Ameeerega altamazonica from the upper Huallaga river valley in central Peru. Photo by Jason Brown.

Distribution

Peru, upper Huallaga drainage in San Martin and Loreto departments. Occurs from near Tocache north to the Cordillera Escalera near Tarapoto, and east to Rio Ucayali. Inhabits elevations 180-860 m above sea level. View type locality in Google Maps.

Natural history

This species, like most other species of Ameerega, lays eggs in the leaf litter and deposits tadpoles in small, non-flowing water bodies. We have found tadpoles of this species in roadside ditches occurring with A. bassleri and Phyllomedusa tomopterna. This species is common in disturbed areas and secondary forest, and can be found most easily right before dusk when males call vigorously. The call is a 'peep' repeated at a frequency of around 1 call per second.

Call recording

Conservation status

Least Concern (LC). This species has a relatively large distribution and is common throughout, even in disturbed habitats. Some of its habitat falls within two national parks.

Notes

This species was referred to as A. hahneli for years before a formal revision by Twomey and Brown in 2008. However, prior to this, several researchers had suspected that the Tarapoto populations of "A. hahneli" were, in fact, a distinct species due to their advertisement call which differs dramatically from that of nominal A. hahneli.

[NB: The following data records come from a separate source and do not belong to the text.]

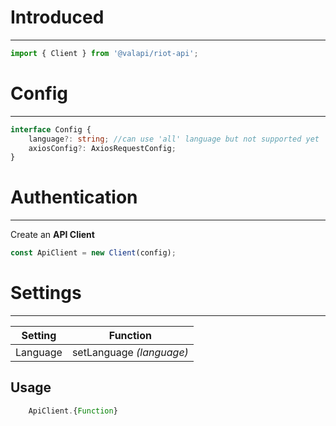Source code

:# Introduced

-----------

```typescript
import { Client } from '@valapi/riot-api';
```

# Config

-----------

```typescript
interface Config {
    language?: string; //can use 'all' language but not supported yet
    axiosConfig?: AxiosRequestConfig;
}
```

# Authentication

-----------

Create an **API Client**

```typescript
const ApiClient = new Client(config);
```

# Settings

-----------

| Setting  | Function                 |
| -------- | ------------------------ |
| Language | setLanguage *(language)* |

## Usage

```javascript
    ApiClient.{Function}
```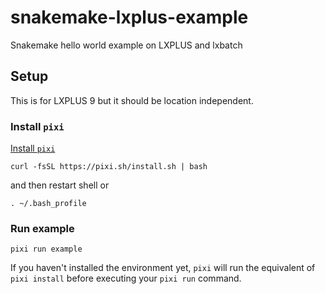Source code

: # snakemake-lxplus-example
Snakemake hello world example on LXPLUS and lxbatch

## Setup

This is for LXPLUS 9 but it should be location independent.

### Install `pixi`

[Install `pixi`](https://pixi.sh/latest/#installation)

```
curl -fsSL https://pixi.sh/install.sh | bash
```

and then restart shell or

```
. ~/.bash_profile
```

### Run example

```
pixi run example
```

If you haven't installed the environment yet, `pixi` will run the equivalent of `pixi install` before executing your `pixi run` command.
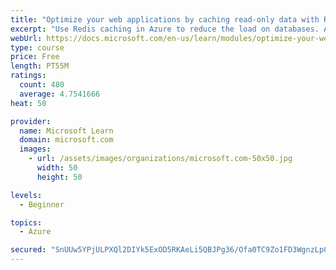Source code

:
 ```yaml
---
title: "Optimize your web applications by caching read-only data with Redis"
excerpt: "Use Redis caching in Azure to reduce the load on databases. Apply different caching architectures to support larger loads in distributed and high-volume environments."
webUrl: https://docs.microsoft.com/en-us/learn/modules/optimize-your-web-apps-with-redis/
type: course
price: Free
length: PT55M
ratings:
  count: 480
  average: 4.7541666
heat: 50

provider:
  name: Microsoft Learn
  domain: microsoft.com
  images:
    - url: /assets/images/organizations/microsoft.com-50x50.jpg
      width: 50
      height: 50

levels:
  - Beginner

topics:
  - Azure

secured: "SnUUw5YPjULPXQl2DIYk5ExOD5RKAeLi5QBJPg36/Ofa0TC9Zo1FD3WgnzLp0Rcp6ekkCCL5aex7sVHyD+cQrTJ+B1YETnPGlwqpBXjqgWtAt36lANOjW9tZ82vJmU4aKKKNHMYXL3ypPw+ToJ+P9yKSwRDo5m3IfuIy+lcXtw0DFHZMOBVubtzHXgCS2CD4lV5YVLmLI8OS8Rh9wHJ5/6nina9gl64OTXZodjXSWgqdXK419eFSBgIudP69qZcupzFrV6E58SAiJB/dtSn+1ou/L4iksYXF46OKnTGZdumluGzQw+UXsMIPeogzSH3KlFIje+nYs/Dt7x+ecPZmeK8NzFpex/max9rR+OD9WIHK9t86ijwLxVIVbCLipWDUwQB4QQD8ub3WvmPrisxRRlCvbbX6YWVYrLP4oLgKaV0=;WvBKKz4GK9XdTo61qc0pRA=="
---
```


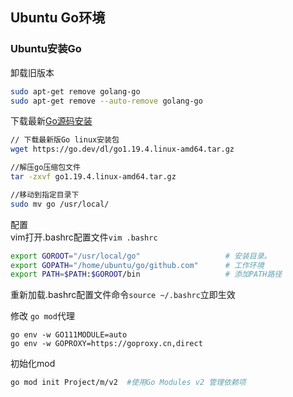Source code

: ## Ubuntu Go环境

### Ubuntu安装Go
卸载旧版本
```sh
sudo apt-get remove golang-go
sudo apt-get remove --auto-remove golang-go
```
下载最新[Go源码安装](https://go.dev/dl/)

```sh
// 下载最新版Go linux安装包
wget https://go.dev/dl/go1.19.4.linux-amd64.tar.gz

//解压go压缩包文件
tar -zxvf go1.19.4.linux-amd64.tar.gz

//移动到指定目录下
sudo mv go /usr/local/
```
配置   
vim打开.bashrc配置文件`vim .bashrc`
```sh
export GOROOT="/usr/local/go"                   # 安装目录。
export GOPATH="/home/ubuntu/go/github.com"      # 工作环境
export PATH=$PATH:$GOROOT/bin                   # 添加PATH路径
```
重新加载.bashrc配置文件命令`source ~/.bashrc`立即生效

修改 `go mod`代理
```
go env -w GO111MODULE=auto
go env -w GOPROXY=https://goproxy.cn,direct
```
初始化mod
```sh
go mod init Project/m/v2  #使用Go Modules v2 管理依赖项
```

Roberts et al. (2006) found that these frogs were not even very closely related to A. hahneli, despite being nearly indistinguishable based on morphology alone. Our expeditions in 2006 found a surprising morph of this species, nicknamed the 'copperback' morph, which represents the most southerly population of this species. This morph lacks dorsolateral stripes but can be allocated to A. altamazonica through call similarities and phylogenetic affinity.

Sister to A. rubriventris. These two species form a clade sister to A. macero.